* **ASSIGNMENT**
The response must consist of the lines below from the one with "type of portal." through the one with "Perfect invention, right?", exactly as they appear and with both ends kept.

(Source texts of formatted documents)
=== Section Start ===

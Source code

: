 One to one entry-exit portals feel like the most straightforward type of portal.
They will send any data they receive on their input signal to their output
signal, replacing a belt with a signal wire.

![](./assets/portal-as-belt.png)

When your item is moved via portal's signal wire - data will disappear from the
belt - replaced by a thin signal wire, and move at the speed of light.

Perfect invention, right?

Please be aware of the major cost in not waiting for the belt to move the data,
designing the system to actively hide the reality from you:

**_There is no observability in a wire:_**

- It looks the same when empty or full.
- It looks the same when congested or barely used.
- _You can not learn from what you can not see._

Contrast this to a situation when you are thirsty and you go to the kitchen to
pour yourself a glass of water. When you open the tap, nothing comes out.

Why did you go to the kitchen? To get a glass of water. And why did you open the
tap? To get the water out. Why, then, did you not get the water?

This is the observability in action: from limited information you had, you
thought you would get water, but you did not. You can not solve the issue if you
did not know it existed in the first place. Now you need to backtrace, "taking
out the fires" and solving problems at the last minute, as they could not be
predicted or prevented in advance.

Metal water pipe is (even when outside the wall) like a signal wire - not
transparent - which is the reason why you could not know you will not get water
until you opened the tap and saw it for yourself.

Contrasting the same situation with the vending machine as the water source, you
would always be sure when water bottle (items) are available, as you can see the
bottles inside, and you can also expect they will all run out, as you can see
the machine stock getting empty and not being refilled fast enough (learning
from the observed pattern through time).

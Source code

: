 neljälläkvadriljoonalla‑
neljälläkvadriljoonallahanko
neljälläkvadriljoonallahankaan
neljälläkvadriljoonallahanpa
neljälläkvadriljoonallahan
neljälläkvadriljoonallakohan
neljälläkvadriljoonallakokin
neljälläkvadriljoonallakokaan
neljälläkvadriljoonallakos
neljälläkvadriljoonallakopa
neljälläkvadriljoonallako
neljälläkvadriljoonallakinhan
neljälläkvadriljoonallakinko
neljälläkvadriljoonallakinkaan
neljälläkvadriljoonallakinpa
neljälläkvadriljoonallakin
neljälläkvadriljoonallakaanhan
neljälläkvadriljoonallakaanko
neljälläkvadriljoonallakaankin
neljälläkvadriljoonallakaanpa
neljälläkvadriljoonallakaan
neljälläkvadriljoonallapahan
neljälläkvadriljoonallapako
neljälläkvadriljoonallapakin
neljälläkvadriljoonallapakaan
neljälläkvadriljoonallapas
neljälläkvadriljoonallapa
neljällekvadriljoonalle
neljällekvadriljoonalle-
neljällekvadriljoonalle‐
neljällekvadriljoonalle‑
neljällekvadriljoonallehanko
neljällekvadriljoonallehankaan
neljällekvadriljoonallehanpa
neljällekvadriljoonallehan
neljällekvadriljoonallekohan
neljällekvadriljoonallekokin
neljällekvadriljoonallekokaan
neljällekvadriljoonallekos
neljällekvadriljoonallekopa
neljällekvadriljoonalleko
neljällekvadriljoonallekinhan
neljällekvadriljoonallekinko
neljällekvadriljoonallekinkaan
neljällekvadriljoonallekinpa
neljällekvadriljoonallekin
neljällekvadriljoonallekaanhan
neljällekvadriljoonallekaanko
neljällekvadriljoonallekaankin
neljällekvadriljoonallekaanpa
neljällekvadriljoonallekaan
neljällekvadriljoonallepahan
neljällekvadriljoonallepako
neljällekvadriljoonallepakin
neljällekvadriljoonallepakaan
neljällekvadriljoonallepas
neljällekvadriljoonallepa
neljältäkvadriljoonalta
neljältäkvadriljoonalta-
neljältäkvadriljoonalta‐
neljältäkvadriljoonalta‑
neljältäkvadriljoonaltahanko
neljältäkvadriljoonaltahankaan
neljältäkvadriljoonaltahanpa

=== Section End ===

* **SOLUTION TO THE EXERCISE**
: One to one entry-exit portals feel like the most straightforward type of portal.
They will send any data they receive on their input signal to their output
signal, replacing a belt with a signal wire.

![](./assets/portal-as-belt.png)

When your item is moved via portal's signal wire - data will disappear from the
belt - replaced by a thin signal wire, and move at the speed of light.

Perfect invention, right?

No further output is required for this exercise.